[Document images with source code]
-.-.-

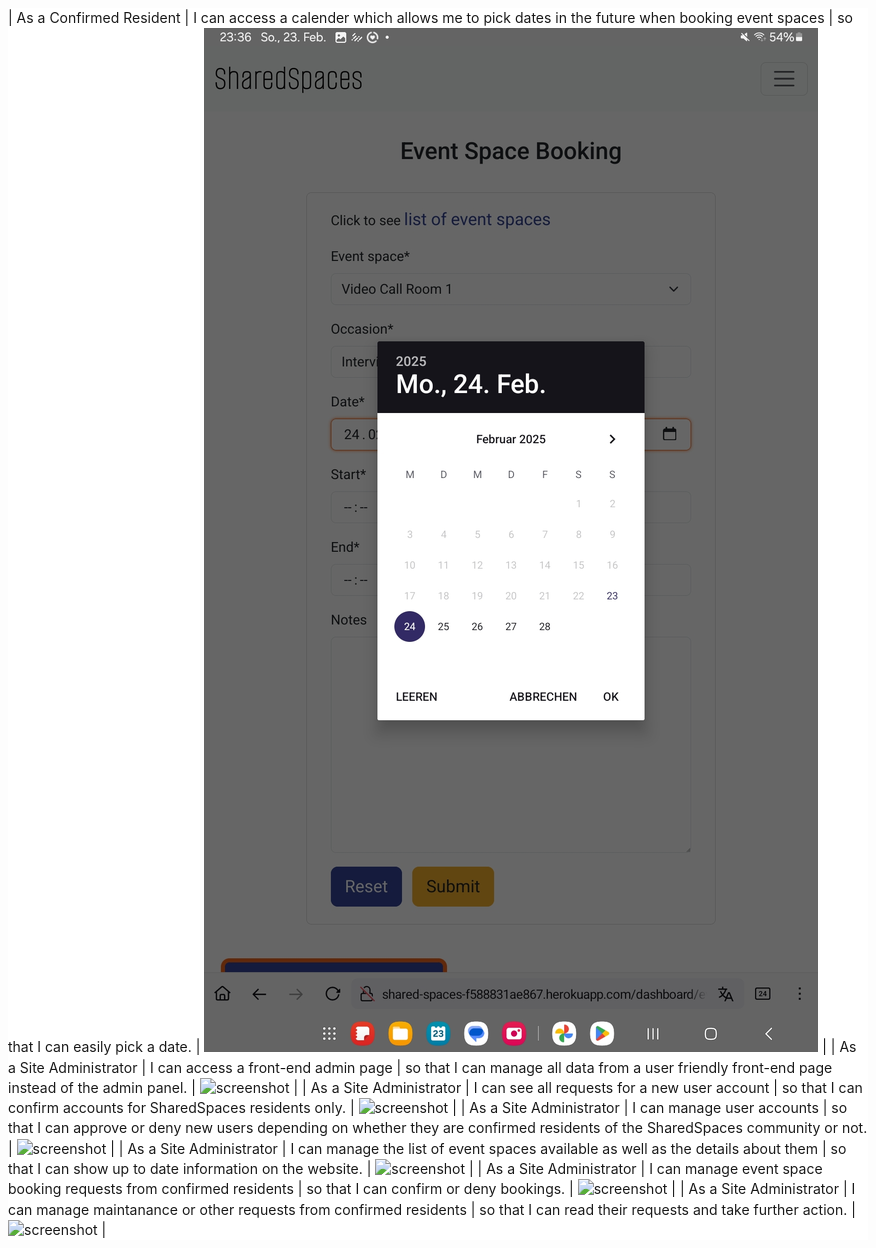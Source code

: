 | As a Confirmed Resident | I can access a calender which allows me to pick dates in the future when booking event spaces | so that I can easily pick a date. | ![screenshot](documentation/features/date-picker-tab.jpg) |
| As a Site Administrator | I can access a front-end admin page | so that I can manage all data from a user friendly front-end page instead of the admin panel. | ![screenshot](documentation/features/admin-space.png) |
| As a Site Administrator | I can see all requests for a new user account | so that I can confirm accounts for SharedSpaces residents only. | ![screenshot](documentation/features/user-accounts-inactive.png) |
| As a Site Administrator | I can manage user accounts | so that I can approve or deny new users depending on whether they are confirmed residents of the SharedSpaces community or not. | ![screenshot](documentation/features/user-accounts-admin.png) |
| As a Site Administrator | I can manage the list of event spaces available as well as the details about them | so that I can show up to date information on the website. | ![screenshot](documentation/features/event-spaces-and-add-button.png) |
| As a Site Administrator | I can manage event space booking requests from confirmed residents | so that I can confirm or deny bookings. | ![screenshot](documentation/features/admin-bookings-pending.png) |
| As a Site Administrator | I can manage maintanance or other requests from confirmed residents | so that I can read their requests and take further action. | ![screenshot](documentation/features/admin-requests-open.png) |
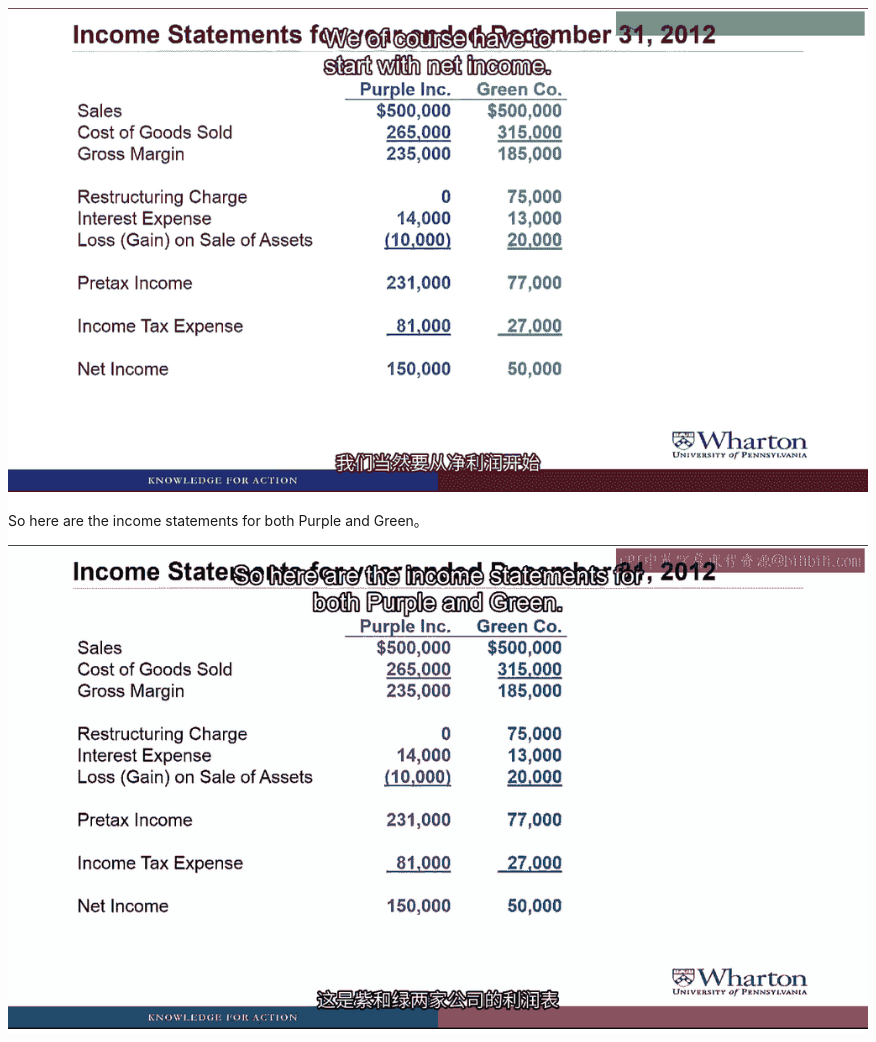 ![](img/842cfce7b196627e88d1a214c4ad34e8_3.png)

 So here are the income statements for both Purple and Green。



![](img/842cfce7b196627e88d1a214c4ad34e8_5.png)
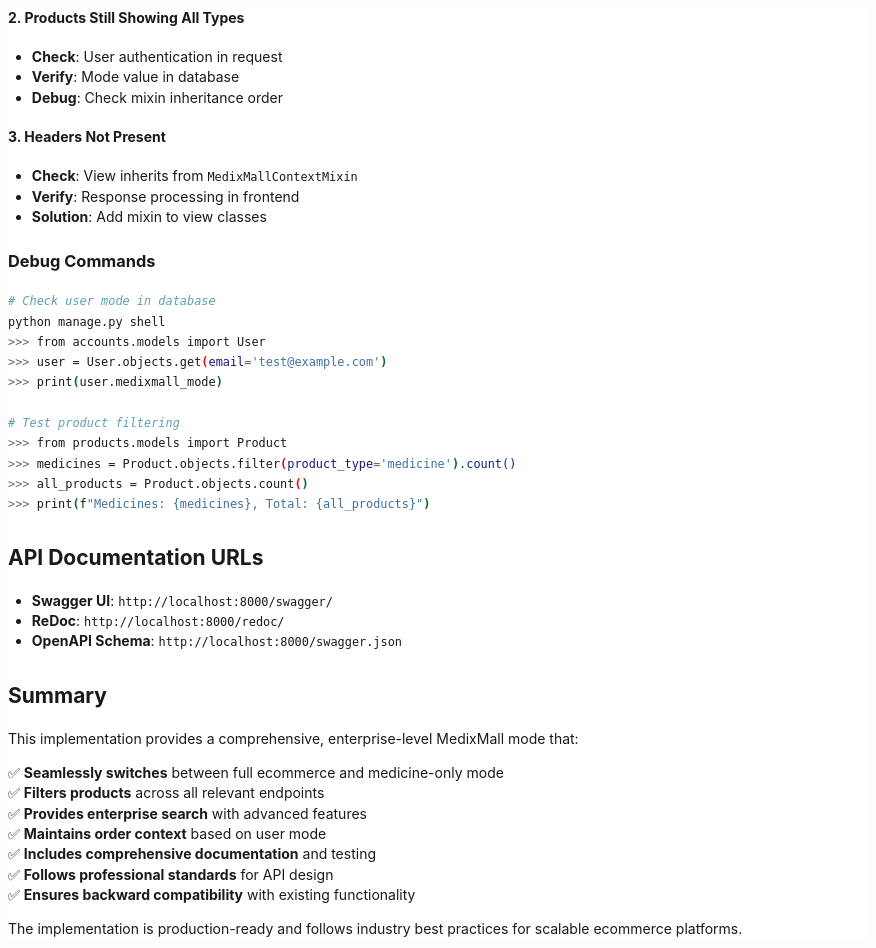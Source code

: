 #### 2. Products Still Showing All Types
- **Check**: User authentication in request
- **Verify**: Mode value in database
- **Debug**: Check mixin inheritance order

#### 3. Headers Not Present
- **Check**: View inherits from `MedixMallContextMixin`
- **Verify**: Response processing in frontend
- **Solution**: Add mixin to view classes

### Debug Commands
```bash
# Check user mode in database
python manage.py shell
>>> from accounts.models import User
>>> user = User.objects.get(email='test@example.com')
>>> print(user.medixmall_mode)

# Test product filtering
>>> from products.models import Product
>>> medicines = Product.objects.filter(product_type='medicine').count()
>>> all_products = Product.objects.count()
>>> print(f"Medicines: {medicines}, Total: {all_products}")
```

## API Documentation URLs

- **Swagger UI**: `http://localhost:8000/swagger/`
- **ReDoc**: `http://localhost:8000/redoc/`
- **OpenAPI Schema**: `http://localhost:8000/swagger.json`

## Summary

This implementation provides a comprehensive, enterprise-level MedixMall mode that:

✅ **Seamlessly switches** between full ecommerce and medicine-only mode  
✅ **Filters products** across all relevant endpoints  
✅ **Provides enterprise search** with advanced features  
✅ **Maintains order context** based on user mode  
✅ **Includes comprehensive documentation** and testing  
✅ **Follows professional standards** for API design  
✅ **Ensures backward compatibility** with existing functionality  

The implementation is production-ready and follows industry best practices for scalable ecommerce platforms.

-.-.-

--- ABOUT THIS TASK ---
The reply should hold the lines from the top of the records through the line containing "panel. | ![screenshot](documentation/features/admin-space.png) |", reproduced exactly, and no pictures.

--- YOUR RESPONSE ---
Source code

: | As a Confirmed Resident | I can access a calender which allows me to pick dates in the future when booking event spaces | so that I can easily pick a date. | ![screenshot](documentation/features/date-picker-tab.jpg) |
| As a Site Administrator | I can access a front-end admin page | so that I can manage all data from a user friendly front-end page instead of the admin panel. | ![screenshot](documentation/features/admin-space.png) |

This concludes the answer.